Annual nitrogen budget of a temperate coastal barrier salt-marsh system along a productivity gradient at low and high marsh elevation

Abstract

Abstract An annual nitrogen budget was established for a temperate back barrier salt-marsh system along a productivity gradient at low and high marsh elevation. We measured plant biomass and nitrogen content in three plant compartments to deduce plant N-allocation patterns. Measurements were done along a successional sequence in a salt-marsh system. In addition, N-mineralization, wet and dry atmospheric N-deposition and sediment N-deposition were measured. Plant-species dominance changed along the successional sequence. In early stages, Elymus farctus and Spergularia media formed a large part of total plant biomass. Festuca rubra and Puccinellia maritima were dominant at intermediate stages, whereas Elymus pycnanthus and Limonium vulgare were dominant at late stages of succession. Shoot biomass was highest in June, whereas litter biomass was highest in September and December. Root biomass formed by far the largest fraction of total plant biomass, especially at a low-marsh elevation.
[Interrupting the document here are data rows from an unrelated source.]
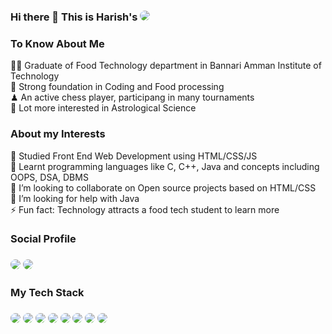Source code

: ### Hi there 👋 This is Harish's <a href="https://github.com/Harishnh118"> <img src="https://img.shields.io/badge/GitHub-100000?style=for-the-badge&logo=github&logoColor=white" style="border-radius:20px"> </a>

### <h3>To Know About Me</h3>
👨‍🎓  Graduate of Food Technology department in Bannari Amman Institute of Technology <br>
📖  Strong foundation in Coding and Food processing <br>
♟   An active chess player, participang in many tournaments <br>
🚀 Lot more interested in Astrological Science

<h3>About my Interests</h3>

🔭 Studied Front End Web Development using HTML/CSS/JS <br>
🌱 Learnt programming languages like C, C++, Java and concepts including OOPS, DSA, DBMS<br>
👯 I’m looking to collaborate on Open source projects based on HTML/CSS <br>
🤔 I’m looking for help with Java <br>
⚡ Fun fact: Technology attracts a food tech student to learn more <br>

<h3>Social Profile<h3>

 ### <a href="https://www.linkedin.com/in/harish-n-4bb424210/" ><img src="https://img.shields.io/badge/LinkedIn-0077B5?style=for-the-badge&logo=linkedin&logoColor=white" style="border-radius:20px"></a> <a href="https://www.codechef.com/users/harish_118"> <img src="https://img.shields.io/badge/Codechef-%23B92B27.svg?&style=for-the-badge&logo=Codechef&logoColor=white" style="border-radius:20px"> </a>

<h3>My Tech Stack</h3>

### <img src="https://img.shields.io/badge/C-00599C?style=for-the-badge&logo=c&logoColor=white" style="border-radius:20px"> <img src="https://img.shields.io/badge/C%2B%2B-00599C?style=for-the-badge&logo=c%2B%2B&logoColor=white" style="border-radius:20px"> <img src="https://img.shields.io/badge/Java-ED8B00?style=for-the-badge&logo=openjdk&logoColor=white" style="border-radius:20px"> <img src="https://img.shields.io/badge/Python-3776AB?style=for-the-badge&logo=python&logoColor=white" style="border-radius:20px"> <img src="https://img.shields.io/badge/HTML5-E34F26?style=for-the-badge&logo=html5&logoColor=white" style="border-radius:20px"> <img src="https://img.shields.io/badge/CSS-239120?&style=for-the-badge&logo=css3&logoColor=white" style="border-radius:20px"> <img src="https://img.shields.io/badge/JavaScript-F7DF1E?style=for-the-badge&logo=javascript&logoColor=black" style="border-radius:20px"> <img src="https://img.shields.io/badge/PHP-777BB4?style=for-the-badge&logo=php&logoColor=white" style="border-radius:20px">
Wet deposition of nitrate and ammonium was 1.7 g N m −2 yr −1 , whereas throughfall deposition (dry and wet deposition) amounted to 2.1–3.6 g N m −2 yr −1 , and was positively related to the height of an artificial plant canopy. Sediment organic nitrogen deposition rate was 0.3–5.4 g N m −2 yr −1 , and negatively related to marsh elevation. Nitrogen mineralization rate increased from 2.5–2.8 g N m −2 yr −1 in young marshes towards 8.0–12.7 g N m −2 yr −1 at older marshes, depending on marsh elevation. At a low-marsh elevation, plant N-availability depended equally on tidal N, atmospheric N and mineralized N, especially in young marshes, whereas the decomposition pathway became more important in older marshes. Tidal N contributed most to ecoystem N-accumulation rate at early successional stages, whereas atmospheric N was more important at later stages. Tidal influence was low at high-marsh elevation sites. Here, atmospheric deposition was the dominant exogenous nitrogen source both in young and old marshes.